January 21st, 2026

New

Remote Desktop for macOS – RustDesk Support

We’ve updated Remote Desktop on macOS devices to support RustDesk alongside Splashtop, giving teams more flexibility and a smoother connection experience.

👉 Reference: internal spec in ST-5831 and Linux RustDesk launch changelog
RemoteDesktop-Linux - Launch RuskDesk


What’s new

Area

Change

Details

RustDesk support on macOS

Added RustDesk as a Remote Desktop provider for Mac devices

Mac devices can now be connected via RustDesk, in addition to existing Splashtop support. Teams can assign and use both providers while we validate RustDesk across more environments.

Provider selection UI

New Remote Desktop dropdown

The “Remote Desktop” button is now always enabled. Clicking it opens a dropdown where admins can choose the provider (for Mac: Splashtop (Deprecated Soon) and RustDesk) and see its status (“Configured” / “Not Configured”) and action (“Connect” / “Configure”).

Clear status & actions

Unified “Configured” vs “Not Configured” logic

For each provider: Configured → Connect; Not Configured → Configure. “Not Configured” covers all cases where a policy or device setup is missing or disabled. Clicking Configure guides you to create, assign, or enable the right policy (behavior is unchanged from previous Remote Desktop policies).

Connection flow

Show RustDesk ID & password in the UI

When you click Connect for a configured RustDesk policy on Mac, Swif shows the RustDesk ID and Password returned by the backend, following the new Remote Desktop 1.1.0 layout. There’s no dynamic deep-link yet; admins copy/paste these values into their RustDesk controller.

Error handling

New failure notice & Retry

If the connectionId or password cannot be retrieved (or the API fails), Swif shows a clear notice and a Retry button instead of incomplete connection details (Remote Desktop 1.1.1). Clicking Retry triggers a fresh connection attempt.

Slow / provisioning state

New “may take time” screen with Refresh

For cases where the connection is configured but still being provisioned, Swif no longer relies on a tooltip. Instead it uses a dedicated layout explaining that RustDesk may take time to be ready and surfaces a Refresh CTA to check again (Remote Desktop 1.0.1).

Tooltip help

Updated Remote Desktop tooltip text

The tooltip now focuses on resolution: “Choose a Remote Desktop provider to connect to this device”, instead of blocking language, making it clearer how to proceed.

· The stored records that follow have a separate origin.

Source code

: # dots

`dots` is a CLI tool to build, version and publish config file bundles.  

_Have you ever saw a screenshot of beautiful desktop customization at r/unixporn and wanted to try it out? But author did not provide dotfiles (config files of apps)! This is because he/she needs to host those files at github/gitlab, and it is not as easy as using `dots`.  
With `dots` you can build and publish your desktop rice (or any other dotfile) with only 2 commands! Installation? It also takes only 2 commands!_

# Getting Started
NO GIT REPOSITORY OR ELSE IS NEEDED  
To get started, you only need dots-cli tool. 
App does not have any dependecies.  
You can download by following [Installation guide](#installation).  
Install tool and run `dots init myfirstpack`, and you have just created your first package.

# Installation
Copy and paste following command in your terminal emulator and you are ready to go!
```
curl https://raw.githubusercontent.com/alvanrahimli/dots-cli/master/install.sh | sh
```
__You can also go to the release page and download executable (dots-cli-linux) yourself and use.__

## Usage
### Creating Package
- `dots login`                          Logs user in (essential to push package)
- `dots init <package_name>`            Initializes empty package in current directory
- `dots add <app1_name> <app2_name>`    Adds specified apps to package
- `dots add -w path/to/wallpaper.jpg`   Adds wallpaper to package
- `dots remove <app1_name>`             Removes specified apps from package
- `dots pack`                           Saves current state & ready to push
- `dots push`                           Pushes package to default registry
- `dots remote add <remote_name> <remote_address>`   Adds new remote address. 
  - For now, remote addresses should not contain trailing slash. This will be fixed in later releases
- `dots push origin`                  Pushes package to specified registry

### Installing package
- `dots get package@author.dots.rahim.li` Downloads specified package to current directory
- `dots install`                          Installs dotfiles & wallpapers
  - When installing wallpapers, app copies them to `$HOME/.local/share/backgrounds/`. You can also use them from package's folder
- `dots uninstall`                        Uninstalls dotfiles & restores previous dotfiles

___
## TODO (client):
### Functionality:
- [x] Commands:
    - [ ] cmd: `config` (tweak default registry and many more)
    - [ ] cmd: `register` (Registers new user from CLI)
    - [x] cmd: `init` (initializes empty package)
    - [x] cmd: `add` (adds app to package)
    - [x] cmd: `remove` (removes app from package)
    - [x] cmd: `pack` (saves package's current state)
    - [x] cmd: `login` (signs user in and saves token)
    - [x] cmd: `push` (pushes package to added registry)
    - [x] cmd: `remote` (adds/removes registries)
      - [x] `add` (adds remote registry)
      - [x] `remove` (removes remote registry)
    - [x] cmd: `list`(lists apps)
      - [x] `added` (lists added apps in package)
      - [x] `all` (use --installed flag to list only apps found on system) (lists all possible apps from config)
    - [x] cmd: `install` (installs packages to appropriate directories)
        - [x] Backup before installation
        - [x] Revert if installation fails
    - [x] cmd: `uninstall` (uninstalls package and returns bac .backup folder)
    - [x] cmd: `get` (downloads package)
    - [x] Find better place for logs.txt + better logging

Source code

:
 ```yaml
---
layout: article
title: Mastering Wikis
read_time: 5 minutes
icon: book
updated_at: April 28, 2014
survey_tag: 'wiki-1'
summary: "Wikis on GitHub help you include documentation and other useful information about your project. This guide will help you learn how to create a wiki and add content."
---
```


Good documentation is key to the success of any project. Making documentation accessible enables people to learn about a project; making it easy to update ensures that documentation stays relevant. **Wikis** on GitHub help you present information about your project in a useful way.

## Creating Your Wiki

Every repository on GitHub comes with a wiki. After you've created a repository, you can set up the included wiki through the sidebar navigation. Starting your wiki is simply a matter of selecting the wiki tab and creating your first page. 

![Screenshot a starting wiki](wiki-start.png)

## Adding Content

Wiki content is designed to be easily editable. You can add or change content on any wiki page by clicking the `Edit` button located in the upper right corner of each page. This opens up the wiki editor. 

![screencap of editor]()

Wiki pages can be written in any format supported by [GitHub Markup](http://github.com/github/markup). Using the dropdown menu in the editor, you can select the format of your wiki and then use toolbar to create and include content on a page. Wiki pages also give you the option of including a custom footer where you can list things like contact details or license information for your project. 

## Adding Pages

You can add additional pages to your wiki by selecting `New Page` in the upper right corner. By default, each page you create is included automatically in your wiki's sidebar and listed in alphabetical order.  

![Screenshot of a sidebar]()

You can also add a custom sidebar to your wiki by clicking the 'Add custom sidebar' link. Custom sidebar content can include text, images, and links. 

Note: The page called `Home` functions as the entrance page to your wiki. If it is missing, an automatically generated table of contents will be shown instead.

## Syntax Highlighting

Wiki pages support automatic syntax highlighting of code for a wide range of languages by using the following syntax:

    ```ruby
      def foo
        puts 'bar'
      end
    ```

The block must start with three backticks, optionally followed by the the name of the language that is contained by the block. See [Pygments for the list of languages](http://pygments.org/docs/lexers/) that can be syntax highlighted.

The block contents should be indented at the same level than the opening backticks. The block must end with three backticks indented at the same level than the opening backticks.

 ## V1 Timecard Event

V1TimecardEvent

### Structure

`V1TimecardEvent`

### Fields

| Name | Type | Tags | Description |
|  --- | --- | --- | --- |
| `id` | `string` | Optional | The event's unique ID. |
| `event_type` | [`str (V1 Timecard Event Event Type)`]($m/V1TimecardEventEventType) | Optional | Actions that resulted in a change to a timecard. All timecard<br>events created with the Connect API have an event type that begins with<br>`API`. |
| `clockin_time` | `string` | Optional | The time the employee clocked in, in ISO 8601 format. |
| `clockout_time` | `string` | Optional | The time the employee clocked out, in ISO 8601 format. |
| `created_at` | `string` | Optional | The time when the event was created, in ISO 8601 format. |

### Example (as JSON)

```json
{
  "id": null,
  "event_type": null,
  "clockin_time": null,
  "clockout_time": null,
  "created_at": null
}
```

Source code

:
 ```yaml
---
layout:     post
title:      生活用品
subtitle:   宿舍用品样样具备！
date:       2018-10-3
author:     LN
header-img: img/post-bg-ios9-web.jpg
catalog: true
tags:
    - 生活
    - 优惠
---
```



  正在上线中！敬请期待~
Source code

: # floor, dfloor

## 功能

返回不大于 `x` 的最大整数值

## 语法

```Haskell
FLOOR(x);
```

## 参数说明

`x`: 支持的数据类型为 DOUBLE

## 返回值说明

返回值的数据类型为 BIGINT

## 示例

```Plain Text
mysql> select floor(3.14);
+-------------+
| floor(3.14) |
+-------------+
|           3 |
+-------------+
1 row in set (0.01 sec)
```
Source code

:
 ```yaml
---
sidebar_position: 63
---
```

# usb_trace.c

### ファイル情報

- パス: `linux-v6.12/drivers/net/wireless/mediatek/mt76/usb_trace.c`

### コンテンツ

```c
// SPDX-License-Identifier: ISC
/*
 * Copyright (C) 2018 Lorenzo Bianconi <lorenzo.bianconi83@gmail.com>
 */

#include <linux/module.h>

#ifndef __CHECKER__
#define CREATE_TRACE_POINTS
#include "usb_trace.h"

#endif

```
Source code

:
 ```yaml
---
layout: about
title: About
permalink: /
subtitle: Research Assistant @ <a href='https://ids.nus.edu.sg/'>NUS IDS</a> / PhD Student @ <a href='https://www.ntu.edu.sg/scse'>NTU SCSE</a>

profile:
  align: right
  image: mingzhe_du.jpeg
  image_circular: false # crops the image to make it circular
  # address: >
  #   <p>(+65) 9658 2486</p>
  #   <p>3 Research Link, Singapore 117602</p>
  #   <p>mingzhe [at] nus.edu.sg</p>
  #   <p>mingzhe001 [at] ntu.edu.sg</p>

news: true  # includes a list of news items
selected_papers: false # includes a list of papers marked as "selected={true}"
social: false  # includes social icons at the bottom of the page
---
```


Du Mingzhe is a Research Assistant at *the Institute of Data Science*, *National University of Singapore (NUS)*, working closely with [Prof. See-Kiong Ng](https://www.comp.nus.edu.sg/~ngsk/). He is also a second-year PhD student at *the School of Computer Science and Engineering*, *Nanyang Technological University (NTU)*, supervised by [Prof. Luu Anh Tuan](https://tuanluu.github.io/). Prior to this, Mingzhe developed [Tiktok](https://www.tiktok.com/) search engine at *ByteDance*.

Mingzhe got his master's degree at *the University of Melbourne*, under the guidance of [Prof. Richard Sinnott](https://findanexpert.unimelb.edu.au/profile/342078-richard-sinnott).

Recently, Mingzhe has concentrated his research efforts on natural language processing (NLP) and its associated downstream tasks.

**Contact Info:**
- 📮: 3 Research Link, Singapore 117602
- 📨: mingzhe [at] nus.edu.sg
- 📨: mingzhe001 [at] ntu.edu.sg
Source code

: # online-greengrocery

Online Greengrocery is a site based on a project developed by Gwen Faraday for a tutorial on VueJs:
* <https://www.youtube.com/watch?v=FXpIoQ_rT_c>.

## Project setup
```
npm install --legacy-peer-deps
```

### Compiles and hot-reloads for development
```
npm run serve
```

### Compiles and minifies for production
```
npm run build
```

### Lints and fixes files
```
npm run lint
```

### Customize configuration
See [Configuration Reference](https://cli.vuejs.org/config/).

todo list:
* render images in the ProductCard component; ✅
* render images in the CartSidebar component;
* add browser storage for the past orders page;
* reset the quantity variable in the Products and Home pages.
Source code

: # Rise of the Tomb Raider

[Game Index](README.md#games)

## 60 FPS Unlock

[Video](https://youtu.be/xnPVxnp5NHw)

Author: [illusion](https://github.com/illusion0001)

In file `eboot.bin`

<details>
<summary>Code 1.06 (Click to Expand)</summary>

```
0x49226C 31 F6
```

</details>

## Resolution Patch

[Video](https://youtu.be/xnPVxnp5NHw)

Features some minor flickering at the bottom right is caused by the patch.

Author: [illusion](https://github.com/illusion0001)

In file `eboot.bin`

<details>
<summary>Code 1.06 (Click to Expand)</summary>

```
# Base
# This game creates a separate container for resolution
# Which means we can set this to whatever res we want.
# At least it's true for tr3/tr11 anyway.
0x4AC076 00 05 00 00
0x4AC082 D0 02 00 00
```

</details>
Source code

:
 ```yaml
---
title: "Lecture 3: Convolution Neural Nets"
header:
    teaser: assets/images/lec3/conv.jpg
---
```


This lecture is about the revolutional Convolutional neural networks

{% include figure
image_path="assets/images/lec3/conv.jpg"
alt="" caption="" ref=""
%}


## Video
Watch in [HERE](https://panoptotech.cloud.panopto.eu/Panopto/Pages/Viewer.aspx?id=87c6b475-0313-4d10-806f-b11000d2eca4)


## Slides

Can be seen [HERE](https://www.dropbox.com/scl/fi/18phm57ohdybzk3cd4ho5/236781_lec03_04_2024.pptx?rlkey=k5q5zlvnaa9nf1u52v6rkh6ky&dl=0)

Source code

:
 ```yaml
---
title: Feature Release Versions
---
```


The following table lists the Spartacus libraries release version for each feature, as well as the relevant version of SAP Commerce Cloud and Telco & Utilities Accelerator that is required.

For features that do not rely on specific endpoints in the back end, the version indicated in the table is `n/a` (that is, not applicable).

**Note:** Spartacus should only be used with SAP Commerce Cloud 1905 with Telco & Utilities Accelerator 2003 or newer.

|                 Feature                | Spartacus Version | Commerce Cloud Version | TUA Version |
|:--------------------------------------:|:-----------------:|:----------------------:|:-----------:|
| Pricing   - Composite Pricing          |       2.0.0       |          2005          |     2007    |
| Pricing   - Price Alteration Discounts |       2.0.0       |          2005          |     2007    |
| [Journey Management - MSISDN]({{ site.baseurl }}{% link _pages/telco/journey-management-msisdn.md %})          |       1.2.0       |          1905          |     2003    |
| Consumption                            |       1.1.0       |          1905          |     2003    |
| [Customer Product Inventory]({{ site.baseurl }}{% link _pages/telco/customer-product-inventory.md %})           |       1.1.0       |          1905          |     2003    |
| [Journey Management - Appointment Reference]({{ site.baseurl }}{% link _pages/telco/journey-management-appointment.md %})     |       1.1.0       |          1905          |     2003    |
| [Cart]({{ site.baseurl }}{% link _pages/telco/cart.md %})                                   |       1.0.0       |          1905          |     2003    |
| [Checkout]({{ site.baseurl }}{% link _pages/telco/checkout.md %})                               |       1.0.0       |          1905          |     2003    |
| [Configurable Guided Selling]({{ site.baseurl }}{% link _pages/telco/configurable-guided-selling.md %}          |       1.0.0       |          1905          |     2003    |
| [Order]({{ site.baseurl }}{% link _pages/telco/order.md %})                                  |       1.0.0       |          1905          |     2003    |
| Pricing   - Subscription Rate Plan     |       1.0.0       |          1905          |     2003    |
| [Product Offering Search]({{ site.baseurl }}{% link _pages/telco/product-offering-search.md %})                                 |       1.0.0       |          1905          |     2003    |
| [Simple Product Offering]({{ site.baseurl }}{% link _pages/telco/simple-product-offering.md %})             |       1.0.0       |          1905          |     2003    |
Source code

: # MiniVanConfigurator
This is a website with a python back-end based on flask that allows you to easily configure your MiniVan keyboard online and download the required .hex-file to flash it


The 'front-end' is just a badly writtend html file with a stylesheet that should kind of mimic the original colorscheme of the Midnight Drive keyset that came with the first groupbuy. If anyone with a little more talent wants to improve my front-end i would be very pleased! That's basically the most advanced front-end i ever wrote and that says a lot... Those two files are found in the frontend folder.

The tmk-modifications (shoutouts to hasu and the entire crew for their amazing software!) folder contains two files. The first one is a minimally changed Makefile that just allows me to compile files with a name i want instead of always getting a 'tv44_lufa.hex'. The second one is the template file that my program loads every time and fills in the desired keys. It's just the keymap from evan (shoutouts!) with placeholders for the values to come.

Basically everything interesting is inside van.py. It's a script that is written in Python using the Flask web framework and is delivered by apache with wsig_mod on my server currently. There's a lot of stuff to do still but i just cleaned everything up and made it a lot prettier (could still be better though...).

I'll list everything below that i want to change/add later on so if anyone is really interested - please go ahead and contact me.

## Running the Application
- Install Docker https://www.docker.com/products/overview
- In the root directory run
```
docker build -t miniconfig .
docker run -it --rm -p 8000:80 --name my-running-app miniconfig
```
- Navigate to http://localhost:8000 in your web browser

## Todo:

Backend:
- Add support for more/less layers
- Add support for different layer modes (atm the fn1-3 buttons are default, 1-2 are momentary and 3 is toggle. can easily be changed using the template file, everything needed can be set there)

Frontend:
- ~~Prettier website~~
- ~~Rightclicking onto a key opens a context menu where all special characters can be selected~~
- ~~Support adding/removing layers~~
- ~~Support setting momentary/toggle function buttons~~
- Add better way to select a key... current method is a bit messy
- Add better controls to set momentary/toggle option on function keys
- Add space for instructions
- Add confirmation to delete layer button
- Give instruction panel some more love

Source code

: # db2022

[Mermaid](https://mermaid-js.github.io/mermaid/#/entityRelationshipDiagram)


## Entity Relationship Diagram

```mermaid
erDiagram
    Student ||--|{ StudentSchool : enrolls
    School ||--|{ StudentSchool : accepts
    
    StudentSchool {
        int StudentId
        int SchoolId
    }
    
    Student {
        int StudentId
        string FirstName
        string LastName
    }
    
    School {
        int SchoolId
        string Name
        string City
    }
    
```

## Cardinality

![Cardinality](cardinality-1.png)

Cross‑platform consistency

Consistent layout across Mac, Windows, Linux

All OS now share the same Remote Desktop UI styling (dropdown, status, actions, connection screens). Options differ by OS: Mac: Splashtop (Deprecated Soon) + RustDesk, Windows: Splashtop only, Linux: RustDesk only. Splashtop is clearly marked as (Deprecated Soon) on Mac and Windows.

Controller downloads

Download RustDesk controllers from Swif

Team admins can now download controller installers directly from the Remote Desktop area for macOS, Windows, and Linux. Downloads are scoped as per admin/non-admin visibility rules.


Why this matters

  • Transition path away from Splashtop on Mac: RustDesk is now a first-class option on macOS, while Splashtop remains available and marked as “Deprecated Soon” so teams can migrate on their own timeline.

  • Faster troubleshooting: Clear “Configured/Not Configured” status, retry handling, and improved messaging make it easier to understand what’s wrong and what to do next.

  • Consistent remote access experience: Mac, Windows, and Linux devices now share the same mental model and UI for Remote Desktop, reducing confusion for admins managing mixed fleets.